## [Instructions for the task]
Reproduce every record below, character by character.
*** Provided information ***
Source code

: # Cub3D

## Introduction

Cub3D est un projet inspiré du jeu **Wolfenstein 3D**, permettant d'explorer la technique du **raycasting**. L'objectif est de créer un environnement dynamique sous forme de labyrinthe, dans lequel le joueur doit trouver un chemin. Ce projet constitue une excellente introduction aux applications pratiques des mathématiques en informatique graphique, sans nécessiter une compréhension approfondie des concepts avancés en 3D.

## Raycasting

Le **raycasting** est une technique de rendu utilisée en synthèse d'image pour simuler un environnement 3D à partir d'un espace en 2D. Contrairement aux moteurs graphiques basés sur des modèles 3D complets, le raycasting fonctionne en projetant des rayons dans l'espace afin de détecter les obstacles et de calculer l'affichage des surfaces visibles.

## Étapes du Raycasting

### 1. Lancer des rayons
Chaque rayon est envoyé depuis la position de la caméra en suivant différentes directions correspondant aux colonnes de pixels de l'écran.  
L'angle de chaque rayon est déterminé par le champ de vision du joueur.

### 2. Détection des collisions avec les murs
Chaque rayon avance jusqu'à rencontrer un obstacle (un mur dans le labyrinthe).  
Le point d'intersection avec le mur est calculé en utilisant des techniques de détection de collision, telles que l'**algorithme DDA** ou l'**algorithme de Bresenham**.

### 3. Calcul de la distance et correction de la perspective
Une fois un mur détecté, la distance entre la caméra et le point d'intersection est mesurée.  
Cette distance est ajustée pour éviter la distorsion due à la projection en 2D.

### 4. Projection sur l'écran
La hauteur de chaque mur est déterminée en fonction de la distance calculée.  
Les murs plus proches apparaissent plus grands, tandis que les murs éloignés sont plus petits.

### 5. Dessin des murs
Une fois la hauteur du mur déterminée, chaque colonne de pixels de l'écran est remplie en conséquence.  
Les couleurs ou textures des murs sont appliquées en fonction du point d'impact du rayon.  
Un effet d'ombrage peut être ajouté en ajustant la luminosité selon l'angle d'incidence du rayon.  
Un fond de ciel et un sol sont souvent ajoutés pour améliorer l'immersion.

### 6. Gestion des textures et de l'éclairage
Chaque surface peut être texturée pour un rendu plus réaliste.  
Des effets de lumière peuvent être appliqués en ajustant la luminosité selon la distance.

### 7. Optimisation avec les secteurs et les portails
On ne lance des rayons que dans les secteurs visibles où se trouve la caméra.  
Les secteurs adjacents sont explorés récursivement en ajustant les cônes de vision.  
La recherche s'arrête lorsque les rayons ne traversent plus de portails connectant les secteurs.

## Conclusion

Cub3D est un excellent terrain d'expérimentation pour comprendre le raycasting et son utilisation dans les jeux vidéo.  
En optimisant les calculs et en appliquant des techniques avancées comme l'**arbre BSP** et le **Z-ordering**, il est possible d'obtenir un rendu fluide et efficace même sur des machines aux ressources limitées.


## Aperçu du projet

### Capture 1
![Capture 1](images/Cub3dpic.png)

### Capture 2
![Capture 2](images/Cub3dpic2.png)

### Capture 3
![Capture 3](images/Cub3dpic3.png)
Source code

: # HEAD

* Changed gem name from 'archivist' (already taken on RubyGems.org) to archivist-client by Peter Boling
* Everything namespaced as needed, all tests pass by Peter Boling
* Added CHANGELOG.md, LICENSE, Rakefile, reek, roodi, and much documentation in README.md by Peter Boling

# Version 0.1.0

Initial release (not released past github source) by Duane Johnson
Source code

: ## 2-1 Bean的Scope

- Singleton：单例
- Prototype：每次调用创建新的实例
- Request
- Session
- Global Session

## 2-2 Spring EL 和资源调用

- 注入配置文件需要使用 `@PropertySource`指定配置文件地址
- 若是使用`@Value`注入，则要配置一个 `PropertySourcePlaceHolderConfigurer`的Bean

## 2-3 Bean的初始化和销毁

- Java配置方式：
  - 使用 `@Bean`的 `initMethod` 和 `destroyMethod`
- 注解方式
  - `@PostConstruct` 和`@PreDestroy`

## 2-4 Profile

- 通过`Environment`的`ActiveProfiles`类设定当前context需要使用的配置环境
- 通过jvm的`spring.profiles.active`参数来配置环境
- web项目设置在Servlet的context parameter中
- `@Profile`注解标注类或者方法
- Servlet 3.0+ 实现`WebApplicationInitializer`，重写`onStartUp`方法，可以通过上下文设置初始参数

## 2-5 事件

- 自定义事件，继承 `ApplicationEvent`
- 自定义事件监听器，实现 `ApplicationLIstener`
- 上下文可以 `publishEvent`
***
## [Reply]
Source code

: # Cub3D

## Introduction

Cub3D est un projet inspiré du jeu **Wolfenstein 3D**, permettant d'explorer la technique du **raycasting**. L'objectif est de créer un environnement dynamique sous forme de labyrinthe, dans lequel le joueur doit trouver un chemin. Ce projet constitue une excellente introduction aux applications pratiques des mathématiques en informatique graphique, sans nécessiter une compréhension approfondie des concepts avancés en 3D.

## Raycasting

Le **raycasting** est une technique de rendu utilisée en synthèse d'image pour simuler un environnement 3D à partir d'un espace en 2D. Contrairement aux moteurs graphiques basés sur des modèles 3D complets, le raycasting fonctionne en projetant des rayons dans l'espace afin de détecter les obstacles et de calculer l'affichage des surfaces visibles.

## Étapes du Raycasting

### 1. Lancer des rayons
Chaque rayon est envoyé depuis la position de la caméra en suivant différentes directions correspondant aux colonnes de pixels de l'écran.  
L'angle de chaque rayon est déterminé par le champ de vision du joueur.

### 2. Détection des collisions avec les murs
Chaque rayon avance jusqu'à rencontrer un obstacle (un mur dans le labyrinthe).  
Le point d'intersection avec le mur est calculé en utilisant des techniques de détection de collision, telles que l'**algorithme DDA** ou l'**algorithme de Bresenham**.

### 3. Calcul de la distance et correction de la perspective
Une fois un mur détecté, la distance entre la caméra et le point d'intersection est mesurée.  
Cette distance est ajustée pour éviter la distorsion due à la projection en 2D.

### 4. Projection sur l'écran
La hauteur de chaque mur est déterminée en fonction de la distance calculée.  
Les murs plus proches apparaissent plus grands, tandis que les murs éloignés sont plus petits.

### 5. Dessin des murs
Une fois la hauteur du mur déterminée, chaque colonne de pixels de l'écran est remplie en conséquence.  
Les couleurs ou textures des murs sont appliquées en fonction du point d'impact du rayon.  
Un effet d'ombrage peut être ajouté en ajustant la luminosité selon l'angle d'incidence du rayon.  
Un fond de ciel et un sol sont souvent ajoutés pour améliorer l'immersion.

### 6. Gestion des textures et de l'éclairage
Chaque surface peut être texturée pour un rendu plus réaliste.  
Des effets de lumière peuvent être appliqués en ajustant la luminosité selon la distance.

### 7. Optimisation avec les secteurs et les portails
On ne lance des rayons que dans les secteurs visibles où se trouve la caméra.  
Les secteurs adjacents sont explorés récursivement en ajustant les cônes de vision.  
La recherche s'arrête lorsque les rayons ne traversent plus de portails connectant les secteurs.

## Conclusion

Cub3D est un excellent terrain d'expérimentation pour comprendre le raycasting et son utilisation dans les jeux vidéo.  
En optimisant les calculs et en appliquant des techniques avancées comme l'**arbre BSP** et le **Z-ordering**, il est possible d'obtenir un rendu fluide et efficace même sur des machines aux ressources limitées.


## Aperçu du projet

### Capture 1
![Capture 1](images/Cub3dpic.png)

### Capture 2
![Capture 2](images/Cub3dpic2.png)

### Capture 3
![Capture 3](images/Cub3dpic3.png)
Source code

: # HEAD

* Changed gem name from 'archivist' (already taken on RubyGems.org) to archivist-client by Peter Boling
* Everything namespaced as needed, all tests pass by Peter Boling
* Added CHANGELOG.md, LICENSE, Rakefile, reek, roodi, and much documentation in README.md by Peter Boling

# Version 0.1.0

Initial release (not released past github source) by Duane Johnson
Source code

: ## 2-1 Bean的Scope

- Singleton：单例
- Prototype：每次调用创建新的实例
- Request
- Session
- Global Session

## 2-2 Spring EL 和资源调用

- 注入配置文件需要使用 `@PropertySource`指定配置文件地址
- 若是使用`@Value`注入，则要配置一个 `PropertySourcePlaceHolderConfigurer`的Bean

## 2-3 Bean的初始化和销毁

- Java配置方式：
  - 使用 `@Bean`的 `initMethod` 和 `destroyMethod`
- 注解方式
  - `@PostConstruct` 和`@PreDestroy`

## 2-4 Profile

- 通过`Environment`的`ActiveProfiles`类设定当前context需要使用的配置环境
- 通过jvm的`spring.profiles.active`参数来配置环境
- web项目设置在Servlet的context parameter中
- `@Profile`注解标注类或者方法
- Servlet 3.0+ 实现`WebApplicationInitializer`，重写`onStartUp`方法，可以通过上下文设置初始参数

## 2-5 事件

- 自定义事件，继承 `ApplicationEvent`
- 自定义事件监听器，实现 `ApplicationLIstener`
- 上下文可以 `publishEvent`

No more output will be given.